(Information given begins)

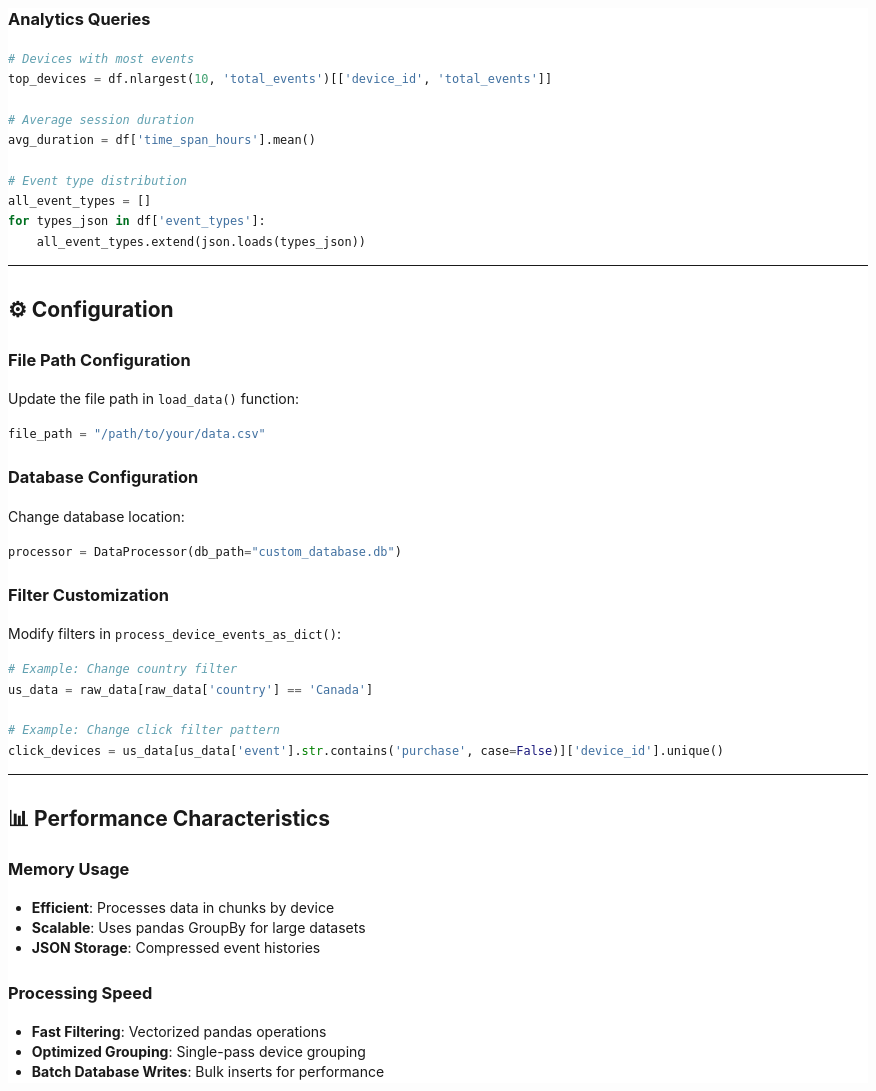 ### **Analytics Queries**
```python
# Devices with most events
top_devices = df.nlargest(10, 'total_events')[['device_id', 'total_events']]

# Average session duration
avg_duration = df['time_span_hours'].mean()

# Event type distribution
all_event_types = []
for types_json in df['event_types']:
    all_event_types.extend(json.loads(types_json))
```

---

## ⚙️ Configuration

### **File Path Configuration**
Update the file path in `load_data()` function:
```python
file_path = "/path/to/your/data.csv"
```

### **Database Configuration**
Change database location:
```python
processor = DataProcessor(db_path="custom_database.db")
```

### **Filter Customization**
Modify filters in `process_device_events_as_dict()`:
```python
# Example: Change country filter
us_data = raw_data[raw_data['country'] == 'Canada']

# Example: Change click filter pattern
click_devices = us_data[us_data['event'].str.contains('purchase', case=False)]['device_id'].unique()
```

---

## 📊 Performance Characteristics

### **Memory Usage**
- **Efficient**: Processes data in chunks by device
- **Scalable**: Uses pandas GroupBy for large datasets
- **JSON Storage**: Compressed event histories

### **Processing Speed**
- **Fast Filtering**: Vectorized pandas operations
- **Optimized Grouping**: Single-pass device grouping
- **Batch Database Writes**: Bulk inserts for performance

(Information given ends)

Your answer should hold the line with "- **Optimized Grouping**: Single-pass" and each line after it to the end of the data, retyped exactly. Include no other lines.

* _Task answer_:
- **Optimized Grouping**: Single-pass device grouping
- **Batch Database Writes**: Bulk inserts for performance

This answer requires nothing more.